Exercise goal - Only the count should appear in your answer: how many lines of the data below contain the word "subsection"?

##### Available data #####

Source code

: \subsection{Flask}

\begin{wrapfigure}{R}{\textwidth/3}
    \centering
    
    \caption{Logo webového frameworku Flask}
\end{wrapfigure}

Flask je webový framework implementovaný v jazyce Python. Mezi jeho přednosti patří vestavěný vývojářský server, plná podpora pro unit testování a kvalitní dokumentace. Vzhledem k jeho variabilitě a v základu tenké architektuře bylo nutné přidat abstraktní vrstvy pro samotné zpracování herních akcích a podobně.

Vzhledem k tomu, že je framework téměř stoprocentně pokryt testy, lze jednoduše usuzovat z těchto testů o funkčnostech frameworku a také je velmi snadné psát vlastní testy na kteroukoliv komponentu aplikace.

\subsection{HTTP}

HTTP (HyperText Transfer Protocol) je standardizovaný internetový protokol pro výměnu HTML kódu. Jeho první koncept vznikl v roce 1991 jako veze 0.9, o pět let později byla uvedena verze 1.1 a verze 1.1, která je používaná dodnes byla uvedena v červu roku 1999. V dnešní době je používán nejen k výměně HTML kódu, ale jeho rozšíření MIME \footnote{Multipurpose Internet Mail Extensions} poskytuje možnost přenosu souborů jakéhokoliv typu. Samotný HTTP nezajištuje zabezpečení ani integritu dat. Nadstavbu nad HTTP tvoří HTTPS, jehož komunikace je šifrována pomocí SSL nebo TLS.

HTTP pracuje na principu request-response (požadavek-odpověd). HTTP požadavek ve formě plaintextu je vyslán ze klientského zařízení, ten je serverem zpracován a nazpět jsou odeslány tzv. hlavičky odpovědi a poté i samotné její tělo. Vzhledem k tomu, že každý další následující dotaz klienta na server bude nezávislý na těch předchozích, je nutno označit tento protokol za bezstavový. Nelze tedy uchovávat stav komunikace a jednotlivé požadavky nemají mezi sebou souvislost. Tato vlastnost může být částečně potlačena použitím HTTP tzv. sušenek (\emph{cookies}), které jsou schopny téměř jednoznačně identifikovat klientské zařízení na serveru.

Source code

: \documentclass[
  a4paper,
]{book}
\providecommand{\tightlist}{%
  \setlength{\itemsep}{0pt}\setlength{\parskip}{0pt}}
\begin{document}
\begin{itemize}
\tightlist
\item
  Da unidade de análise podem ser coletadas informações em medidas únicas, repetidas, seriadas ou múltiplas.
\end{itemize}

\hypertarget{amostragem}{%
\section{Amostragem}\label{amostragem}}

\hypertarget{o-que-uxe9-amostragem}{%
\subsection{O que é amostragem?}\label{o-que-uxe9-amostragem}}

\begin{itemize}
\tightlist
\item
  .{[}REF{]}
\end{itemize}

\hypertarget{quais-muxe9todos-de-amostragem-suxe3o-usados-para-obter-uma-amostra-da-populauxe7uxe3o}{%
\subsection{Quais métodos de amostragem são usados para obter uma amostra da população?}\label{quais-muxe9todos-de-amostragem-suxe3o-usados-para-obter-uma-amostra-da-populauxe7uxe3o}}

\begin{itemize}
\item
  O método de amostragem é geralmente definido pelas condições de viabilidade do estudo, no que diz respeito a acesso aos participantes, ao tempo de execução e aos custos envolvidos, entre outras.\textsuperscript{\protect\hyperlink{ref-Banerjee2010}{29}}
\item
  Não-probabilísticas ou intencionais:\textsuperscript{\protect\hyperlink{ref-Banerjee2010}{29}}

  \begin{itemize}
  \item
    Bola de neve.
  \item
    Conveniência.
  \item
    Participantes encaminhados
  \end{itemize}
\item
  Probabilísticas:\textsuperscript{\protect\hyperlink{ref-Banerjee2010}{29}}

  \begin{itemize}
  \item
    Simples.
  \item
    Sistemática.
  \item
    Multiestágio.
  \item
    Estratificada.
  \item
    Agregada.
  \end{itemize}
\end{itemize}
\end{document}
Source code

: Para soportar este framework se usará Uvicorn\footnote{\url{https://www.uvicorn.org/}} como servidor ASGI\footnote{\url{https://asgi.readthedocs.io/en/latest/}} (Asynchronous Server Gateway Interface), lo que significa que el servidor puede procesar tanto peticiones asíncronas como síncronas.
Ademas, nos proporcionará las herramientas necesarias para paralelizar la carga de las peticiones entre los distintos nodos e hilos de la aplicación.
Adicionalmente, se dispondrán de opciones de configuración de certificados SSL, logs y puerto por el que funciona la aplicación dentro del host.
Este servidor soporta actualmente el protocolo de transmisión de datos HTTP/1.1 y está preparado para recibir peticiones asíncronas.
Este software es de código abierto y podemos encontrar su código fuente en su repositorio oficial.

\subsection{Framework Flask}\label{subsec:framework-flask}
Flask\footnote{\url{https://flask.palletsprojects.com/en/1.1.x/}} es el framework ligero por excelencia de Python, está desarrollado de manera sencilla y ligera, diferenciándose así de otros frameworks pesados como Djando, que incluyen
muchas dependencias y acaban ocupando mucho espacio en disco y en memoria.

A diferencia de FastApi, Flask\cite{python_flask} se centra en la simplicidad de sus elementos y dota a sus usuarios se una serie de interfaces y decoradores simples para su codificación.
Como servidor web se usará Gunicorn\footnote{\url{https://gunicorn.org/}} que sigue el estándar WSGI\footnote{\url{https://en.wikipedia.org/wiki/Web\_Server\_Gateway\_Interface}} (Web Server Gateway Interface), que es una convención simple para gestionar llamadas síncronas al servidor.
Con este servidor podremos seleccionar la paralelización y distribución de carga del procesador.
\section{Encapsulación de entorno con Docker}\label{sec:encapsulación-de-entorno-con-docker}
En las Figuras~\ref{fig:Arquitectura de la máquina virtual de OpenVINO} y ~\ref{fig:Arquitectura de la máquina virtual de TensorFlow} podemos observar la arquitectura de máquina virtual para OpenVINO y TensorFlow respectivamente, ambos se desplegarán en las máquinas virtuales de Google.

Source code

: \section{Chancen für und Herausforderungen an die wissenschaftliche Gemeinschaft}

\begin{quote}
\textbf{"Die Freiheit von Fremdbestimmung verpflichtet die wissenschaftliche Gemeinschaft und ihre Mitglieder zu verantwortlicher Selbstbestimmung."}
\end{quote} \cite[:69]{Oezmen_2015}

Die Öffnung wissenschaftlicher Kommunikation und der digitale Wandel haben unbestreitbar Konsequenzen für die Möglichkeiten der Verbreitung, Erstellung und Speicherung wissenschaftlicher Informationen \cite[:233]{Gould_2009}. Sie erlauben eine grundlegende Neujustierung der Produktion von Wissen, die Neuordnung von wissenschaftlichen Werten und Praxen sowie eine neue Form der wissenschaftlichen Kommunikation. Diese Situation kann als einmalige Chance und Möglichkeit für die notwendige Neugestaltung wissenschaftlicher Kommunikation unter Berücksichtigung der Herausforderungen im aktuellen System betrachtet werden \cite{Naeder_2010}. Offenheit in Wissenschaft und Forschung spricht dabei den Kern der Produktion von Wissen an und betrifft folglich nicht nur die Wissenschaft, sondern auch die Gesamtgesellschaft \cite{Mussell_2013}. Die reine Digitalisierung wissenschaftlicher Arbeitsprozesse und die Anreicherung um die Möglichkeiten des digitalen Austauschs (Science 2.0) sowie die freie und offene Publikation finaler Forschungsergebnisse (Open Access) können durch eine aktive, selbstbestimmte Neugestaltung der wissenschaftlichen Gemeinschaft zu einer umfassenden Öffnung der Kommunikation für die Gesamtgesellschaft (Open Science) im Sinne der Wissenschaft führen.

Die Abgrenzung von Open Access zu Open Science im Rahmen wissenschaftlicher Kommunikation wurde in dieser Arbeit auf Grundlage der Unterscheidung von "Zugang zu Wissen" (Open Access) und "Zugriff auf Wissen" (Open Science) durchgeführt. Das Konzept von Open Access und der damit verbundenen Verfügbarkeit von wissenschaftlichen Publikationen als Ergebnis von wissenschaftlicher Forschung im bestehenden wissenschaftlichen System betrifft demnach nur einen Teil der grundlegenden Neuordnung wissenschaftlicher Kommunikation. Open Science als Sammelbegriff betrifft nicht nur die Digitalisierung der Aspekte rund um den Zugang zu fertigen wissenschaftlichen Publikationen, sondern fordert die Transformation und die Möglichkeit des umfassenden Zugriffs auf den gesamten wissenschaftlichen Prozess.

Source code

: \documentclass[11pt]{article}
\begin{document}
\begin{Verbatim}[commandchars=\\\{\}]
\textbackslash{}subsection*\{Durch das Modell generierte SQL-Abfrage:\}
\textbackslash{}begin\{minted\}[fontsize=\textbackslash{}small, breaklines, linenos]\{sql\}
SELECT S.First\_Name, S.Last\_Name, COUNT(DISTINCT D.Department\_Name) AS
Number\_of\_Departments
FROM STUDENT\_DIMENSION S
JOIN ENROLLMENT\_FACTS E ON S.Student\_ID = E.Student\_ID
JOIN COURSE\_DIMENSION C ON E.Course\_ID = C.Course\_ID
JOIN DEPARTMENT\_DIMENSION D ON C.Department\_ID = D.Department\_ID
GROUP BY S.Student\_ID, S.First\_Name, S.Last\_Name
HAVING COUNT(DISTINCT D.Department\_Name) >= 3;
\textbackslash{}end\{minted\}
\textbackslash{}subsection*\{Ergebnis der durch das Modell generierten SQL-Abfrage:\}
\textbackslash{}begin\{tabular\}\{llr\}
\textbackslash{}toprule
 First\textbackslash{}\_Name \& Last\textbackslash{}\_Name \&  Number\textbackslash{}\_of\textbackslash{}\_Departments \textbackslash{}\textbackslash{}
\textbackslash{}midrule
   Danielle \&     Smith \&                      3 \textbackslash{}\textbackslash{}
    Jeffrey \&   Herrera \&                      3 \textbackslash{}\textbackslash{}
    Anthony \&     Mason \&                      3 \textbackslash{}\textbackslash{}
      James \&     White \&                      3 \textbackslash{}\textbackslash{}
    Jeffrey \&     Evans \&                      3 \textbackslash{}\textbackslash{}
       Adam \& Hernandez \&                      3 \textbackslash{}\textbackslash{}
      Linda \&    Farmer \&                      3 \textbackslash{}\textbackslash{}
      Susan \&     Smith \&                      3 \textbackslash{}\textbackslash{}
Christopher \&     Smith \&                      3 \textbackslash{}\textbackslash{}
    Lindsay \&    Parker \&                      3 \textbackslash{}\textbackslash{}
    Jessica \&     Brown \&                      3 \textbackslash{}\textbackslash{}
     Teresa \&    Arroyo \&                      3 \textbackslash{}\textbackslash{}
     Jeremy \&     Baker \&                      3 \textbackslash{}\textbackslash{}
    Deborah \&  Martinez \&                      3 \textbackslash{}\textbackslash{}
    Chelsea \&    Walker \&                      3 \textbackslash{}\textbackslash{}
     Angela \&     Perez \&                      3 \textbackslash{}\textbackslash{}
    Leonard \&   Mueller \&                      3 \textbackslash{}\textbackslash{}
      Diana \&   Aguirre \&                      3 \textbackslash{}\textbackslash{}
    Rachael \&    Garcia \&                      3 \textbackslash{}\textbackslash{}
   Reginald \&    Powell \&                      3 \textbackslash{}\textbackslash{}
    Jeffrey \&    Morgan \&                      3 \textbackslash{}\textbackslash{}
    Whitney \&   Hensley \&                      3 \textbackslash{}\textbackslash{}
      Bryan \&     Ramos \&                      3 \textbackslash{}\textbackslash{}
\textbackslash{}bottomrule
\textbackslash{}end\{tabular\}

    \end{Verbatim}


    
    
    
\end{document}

#####

Expected answer - 7